Functional requirements

•Define jobs with a cron expression and a handler (HTTP callback or function reference).
•Execute each job at its scheduled time (within a few seconds of the target time).
•Support one-off jobs (run once at a specific time) and recurring jobs.
•Provide job execution history: status, start time, end time, output/error.
•Allow jobs to be paused, resumed, or manually triggered.

Non-functional requirements

•At-least-once execution: a job must never be silently dropped if the scheduler crashes.
•Exactly-once semantics where required: billing jobs cannot run twice.
•Scale to millions of scheduled jobs with sub-second scheduling precision.
•High availability: scheduler downtime must not cause missed runs.

API contract

POST /jobs { name, cronExpr, handlerUrl, payload?, timeout?, retries? } → { jobId }

GET /jobs/:jobId/runs?limit=50 → { runs: [{ runId, status, startedAt, finishedAt, error }] }

Execution history for a job.

POST /jobs/:jobId/trigger → { runId }

Manually trigger an immediate execution outside the schedule.

PATCH /jobs/:jobId { paused: true } → 200

Pause/resume a job without deleting it.

About Distributed Job Scheduler

A distributed job scheduler runs tasks on a schedule across a cluster of worker machines. It's the infrastructure behind nightly report generation, weekly billing runs, email digest delivery, data pipeline triggers, and any other work that needs to happen at a specific time or on a recurring schedule. At small scale this is a cron job. At Google or Airflow scale, it's one of the more subtly difficult systems to design correctly.

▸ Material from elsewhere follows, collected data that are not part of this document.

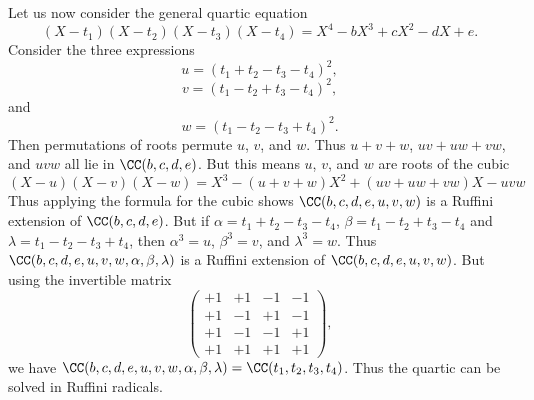 \begin{example}
	Let us now consider the general quartic equation
	\[ (X - t_1)(X - t_2)(X - t_3)(X - t_4) = X^4 - b X^3 + c X^2 - d X + e. \]
	Consider the three expressions
	\[ u = (t_1 + t_2 - t_3 - t_4)^2, \]
	\[ v = (t_1 - t_2 + t_3 - t_4)^2, \]
	and
	\[ w = (t_1 - t_2 - t_3 + t_4)^2. \]
	Then permutations of roots permute $u$, $v$, and $w$. Thus $u + v + w$, $uv + uw + vw$, and $uvw$ all lie in $\CC(b,c,d,e)$. But this means $u$, $v$, and $w$ are roots of the cubic
	\[ (X - u)(X - v)(X - w) = X^3 - (u + v + w) X^2 + (uv + uw + vw) X - uvw \]
	Thus applying the formula for the cubic shows $\CC(b,c,d,e,u,v,w)$ is a Ruffini extension of $\CC(b,c,d,e)$. But if $\alpha = t_1 + t_2 - t_3 - t_4$, $\beta = t_1 - t_2 + t_3 - t_4$ and $\lambda = t_1 - t_2 - t_3 + t_4$, then $\alpha^3 = u$, $\beta^3 = v$, and $\lambda^3 = w$. Thus $\CC(b,c,d,e,u,v,w,\alpha,\beta,\lambda)$ is a Ruffini extension of $\CC(b,c,d,e,u,v,w)$. But using the invertible matrix
	\[ \begin{pmatrix} +1 & +1 & -1 & -1 \\ +1 & -1 & +1 & -1 \\ +1 & -1 & -1 & +1 \\ +1 & +1 & +1 & +1 \end{pmatrix}, \]
	we have $\CC(b,c,d,e,u,v,w,\alpha,\beta,\lambda) = \CC(t_1,t_2,t_3,t_4)$. Thus the quartic can be solved in Ruffini radicals.
\end{example}

%
%
%
%

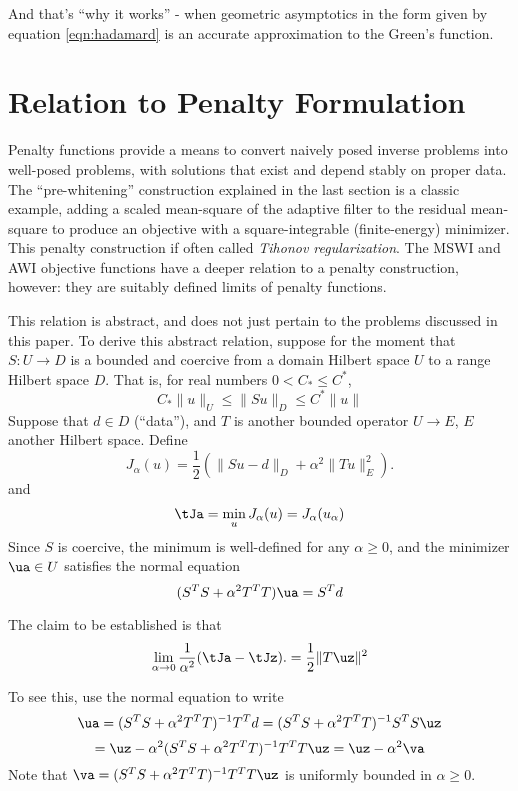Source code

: And that's ``why it works'' - when geometric asymptotics in the form
given by equation \ref{eqn:hadamard} is an accurate approximation to the Green's function.

\section{Relation to Penalty Formulation}
Penalty functions provide a means to convert naively posed
inverse problems into well-posed problems, with solutions that exist
and depend stably on proper data. The ``pre-whitening'' construction
explained in the last section is a classic example, adding a scaled
mean-square of the adaptive filter to the residual mean-square to
produce an objective with a square-integrable (finite-energy)
minimizer. This penalty construction if often called {\em Tihonov
  regularization}. The MSWI and AWI objective functions have a deeper
relation to a penalty construction, however: they are
suitably defined limits of penalty functions.

This relation is abstract, and does not just pertain to the problems
discussed in this paper. To derive this abstract relation, suppose for
the moment that $S:U \rightarrow D$ is a bounded and coercive from a
domain Hilbert space $U$ to a range Hilbert space $D$. That is, for
real numbers $0 < C_* \le C^*$,
\[
  C_*\|u\|_U \le \|Su\|_D \le C^*\|u\|
\]
Suppose that $d \in D$ (``data''), and $T$ is another bounded operator $U \rightarrow E$, $E$
another Hilbert space. Define
\begin{equation}
  \label{eqn:eq1}
  J_{\alpha}(u) = \frac{1}{2}(\|Su-d\|_D + \alpha^2\|Tu\|_E^2).
\end{equation}
and
\begin{equation}
  \label{eqn:eq0}
  \tJa= \min_u J_{\alpha}(u) = J_{\alpha}(u_{\alpha})
\end{equation}
Since $S$ is coercive, the minimum is well-defined for any
$\alpha \ge 0$, and the minimizer $\ua \in U$ satisfies the normal
equation
\begin{equation}
  \label{eqn:eq0n}
  (S^TS + \alpha^2 T^TT) \ua = S^Td
\end{equation}

The claim to be established is that
\begin{equation}
  \label{eqn:eq4}
  \lim_{\alpha \rightarrow 0} \frac{1}{\alpha^2}  (\tJa-\tJz).= \frac{1}{2}\|T\uz\|^2
\end{equation}

To see this, use the normal equation to write
\[
  \ua = (S^TS + \alpha^2 T^TT)^{-1}T^Td = (S^TS + \alpha^2 T^TT)^{-1}S^TS \uz
\]
\begin{equation}
  \label{eqn:eq2}
  = \uz - \alpha^2 (S^TS + \alpha^2 T^TT)^{-1}T^TT\uz = \uz-\alpha^2 \va
\end{equation}
Note that $\va = (S^TS + \alpha^2 T^TT)^{-1}T^TT\uz$ is uniformly bounded in $\alpha \ge 0$.

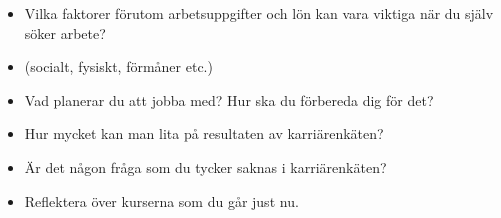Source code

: \mode*

\begin{frame}
  \begin{question}
    \begin{itemize}
      \item Vilka faktorer förutom arbetsuppgifter och lön kan vara viktiga när 
        du själv söker arbete?
      \item (socialt, fysiskt, förmåner etc.)
    \end{itemize}
  \end{question}
\end{frame}

\begin{frame}
  \begin{question}
    \begin{itemize}
      \item Vad planerar du att jobba med? Hur ska du förbereda dig för det?
    \end{itemize}
  \end{question}
\end{frame}

\begin{frame}
  \begin{question}
    \begin{itemize}
      \item Hur mycket kan man lita på resultaten av karriärenkäten?
      \item Är det någon fråga som du tycker saknas i karriärenkäten?
    \end{itemize}
  \end{question}
\end{frame}

\begin{frame}
  \begin{question}
    \begin{itemize}
      \item Reflektera över kurserna som du går just nu.
    \end{itemize}
  \end{question}
\end{frame}


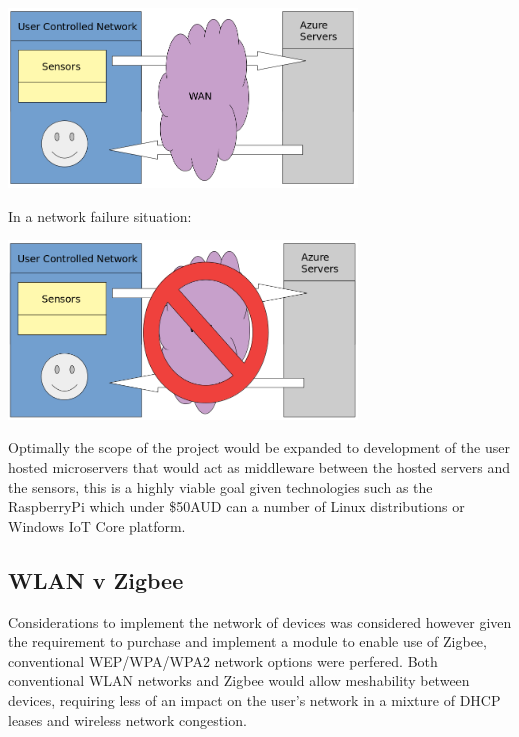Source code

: \documentclass{article}
\begin{document}
            \begin{center}
                \includegraphics[width=350px]{Images/CurrentSystemDiagram.jpg}
            \end{center}
            In a network failure situation:
            \begin{center}
                \includegraphics[width=350px]{Images/CurrentSystemDiagramAlternate.jpg}
            \end{center}

            Optimally the scope of the project would be expanded to development of
            the user hosted microservers that would act as middleware between
            the hosted servers and the sensors, this is a highly viable goal given
            technologies such as the RaspberryPi\cite{RPI} which under \$50AUD 
            can a number of Linux distributions or Windows IoT Core platform.
        
        \subsection{WLAN v Zigbee}
            Considerations to implement the network of devices was considered however given the requirement to purchase and implement a module
            to enable use of Zigbee, conventional WEP/WPA/WPA2 network options 
            were perfered. Both conventional WLAN networks and Zigbee would allow
            meshability between devices, requiring less of an impact on the user's
            network in a mixture of DHCP leases and wireless network congestion.
\end{document}
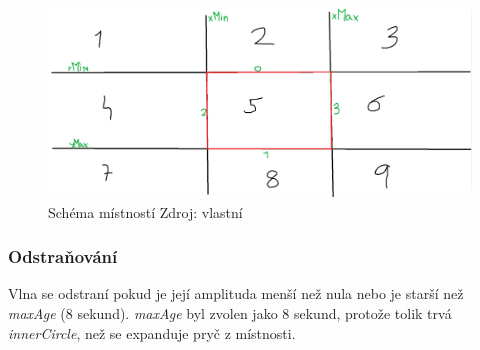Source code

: \begin{figure}[htpb]
    \centering
    \includegraphics[width=0.7\linewidth]{Obrazky/Schema mistnosti.png}
    \caption{Schéma místností Zdroj: vlastní}
    \label{fig:enter-label}
\end{figure}


\subsubsection{Odstraňování}
Vlna se odstraní pokud je její amplituda menší než nula nebo je starší než \textit{maxAge} (8 sekund). \textit{maxAge} byl zvolen jako 8 sekund, protože tolik trvá \textit{innerCircle},  než se expanduje pryč z místnosti.

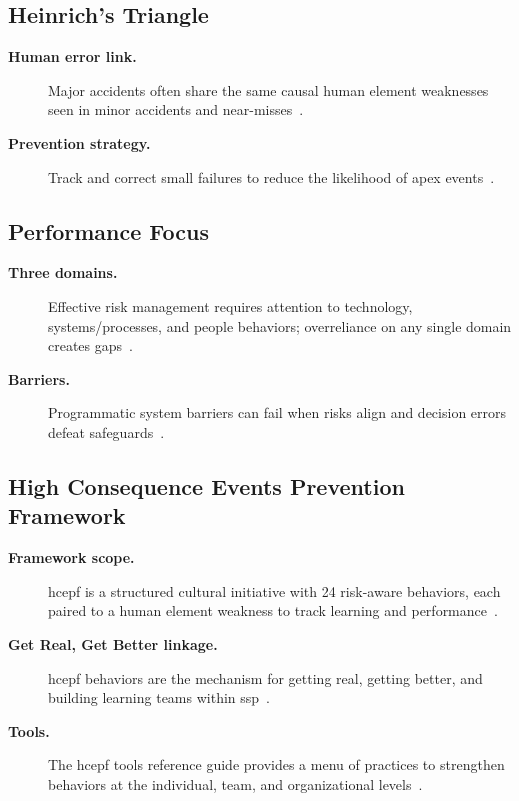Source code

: \documentclass[../main.tex]{subfiles}
\begin{document}
\subsection{Heinrich's Triangle}
\begin{description}
  \item[\textbf{Human error link.}] Major accidents often share the same causal human element weaknesses seen in minor accidents and near-misses~\autocite{edo-5-1-10-hce-management-2025}.
  \item[\textbf{Prevention strategy.}] Track and correct small failures to reduce the likelihood of apex events~\autocite{edo-5-1-10-hce-management-2025}.
\end{description}

\subsection{Performance Focus}
\begin{description}
  \item[\textbf{Three domains.}] Effective risk management requires attention to technology, systems/processes, and people behaviors; overreliance on any single domain creates gaps~\autocite{edo-5-1-10-hce-management-2025}.
  \item[\textbf{Barriers.}] Programmatic system barriers can fail when risks align and decision errors defeat safeguards~\autocite{edo-5-1-10-hce-management-2025}.
\end{description}

\subsection{High Consequence Events Prevention Framework}
\begin{description}
  \item[\textbf{Framework scope.}] \ac{hcepf} is a structured cultural initiative with 24 risk-aware behaviors, each paired to a human element weakness to track learning and performance~\autocite{edo-5-1-10-hce-management-2025}.
  \item[\textbf{Get Real, Get Better linkage.}] \ac{hcepf} behaviors are the mechanism for getting real, getting better, and building learning teams within \ac{ssp}~\autocite{edo-5-1-10-hce-management-2025}.
  \item[\textbf{Tools.}] The \ac{hcepf} tools reference guide provides a menu of practices to strengthen behaviors at the individual, team, and organizational levels~\autocite{edo-5-1-10-hce-management-2025}.
\end{description}
\end{document}
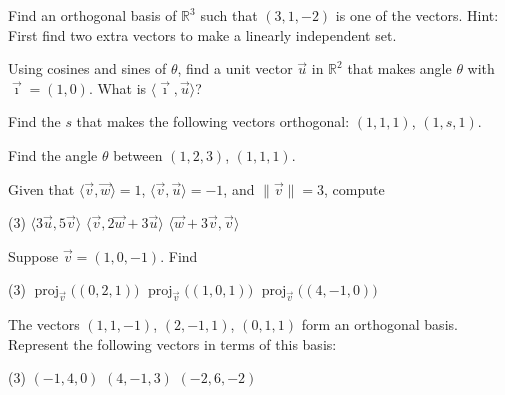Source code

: \begin{exercise}
Find an orthogonal basis of ${\mathbb{R}}^3$ such that $(3,1,-2)$
is one of the vectors.  Hint: First find two extra vectors to make a
linearly independent set.
\end{exercise}

\begin{exercise}
Using cosines and sines of $\theta$, find a unit vector $\vec{u}$
in ${\mathbb{R}}^2$ that
makes angle $\theta$ with $\vec{\imath} = (1,0)$.  What is
$\langle \vec{\imath} , \vec{u} \rangle$?
\end{exercise}

\setcounter{exercise}{100}

\begin{exercise}
Find the $s$ that makes the following vectors orthogonal:
$(1,1,1)$, $(1,s,1)$.
\end{exercise}

\begin{exercise}
Find the angle $\theta$ between
$(1,2,3)$, $(1,1,1)$.
\end{exercise}

\begin{exercise}
Given that $\langle \vec{v} , \vec{w} \rangle = 1$,
$\langle \vec{v} , \vec{u} \rangle = -1$, and
$\lVert \vec{v} \rVert = 3$, compute
\begin{tasks}(3)
\task $\langle 3 \vec{u} , 5 \vec{v} \rangle$
\task $\langle \vec{v} , 2 \vec{w} + 3 \vec{u} \rangle$
\task $\langle \vec{w} + 3 \vec{v}, \vec{v} \rangle$
\end{tasks}
\end{exercise}

\begin{exercise}
Suppose $\vec{v} = (1,0,-1)$.  Find
\begin{tasks}(3)
\task $\operatorname{proj}_{\vec{v}}\bigl( (0,2,1) \bigr)$
\task $\operatorname{proj}_{\vec{v}}\bigl( (1,0,1) \bigr)$
\task $\operatorname{proj}_{\vec{v}}\bigl( (4,-1,0) \bigr)$
\end{tasks}
\end{exercise}

\begin{exercise}
The vectors $(1,1,-1)$, $(2,-1,1)$, $(0,1,1)$ form an orthogonal basis.
Represent the following vectors in terms of this basis:
\begin{tasks}(3)
\task $(-1,4,0)$
\task $(4,-1,3)$
\task $(-2,6,-2)$
\end{tasks}
\end{exercise}


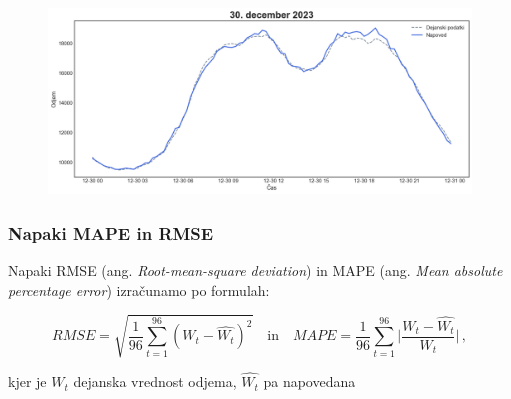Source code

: \documentclass[14p, hyperref={unicode}]{beamer}
\begin{document}
\begin{frame}
\begin{figure}[!ht]
\begin{minipage}[c]{0.48\linewidth}
        \end{minipage}
        \hfill
        \begin{minipage}[c]{0.48\linewidth}
            \includegraphics[width=\linewidth]{napoved_4.png}
        \end{minipage}
    \end{figure}

\end{frame}




\begin{frame}
    
    \frametitle{Napaki MAPE in RMSE} 

    Napaki RMSE (ang. \emph{Root-mean-square deviation}) in 
    MAPE (ang. \emph{Mean absolute percentage error}) izračunamo po formulah:
    
    $$
    RMSE = \sqrt{\frac{1}{96}\sum_{t=1}^{96}{(W_t-\hat{W_t})^2}} \quad \textrm{in} \quad
    MAPE = \frac{1}{96}\sum_{t=1}^{96}{\lvert \frac{W_t-\hat{W_t}}{W_t} \rvert} \,,
    $$
    
    \noindent kjer je $W_t$ dejanska vrednost odjema, $\hat{W_t}$ pa napovedana

\end{frame}


\end{document}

The hard problems aren't obvious until you run in production. What happens if a scheduled job fires but no worker is available? What if the scheduler itself crashes right between deciding to run a job and actually dispatching it? What if a job fires twice because of a network partition during dispatch? These edge cases (missed runs, duplicate executions, scheduler downtime) are what separate a real distributed job scheduler from a cron job with aspirations.

The standard design separates the scheduler (which tracks what to run and when) from the workers (which actually execute jobs). A job queue (usually Kafka or SQS) acts as the buffer between them. The scheduler writes a job execution record atomically with enqueuing it, so if the scheduler crashes after writing but before enqueuing, or vice versa, a recovery process can detect the inconsistency and fix it.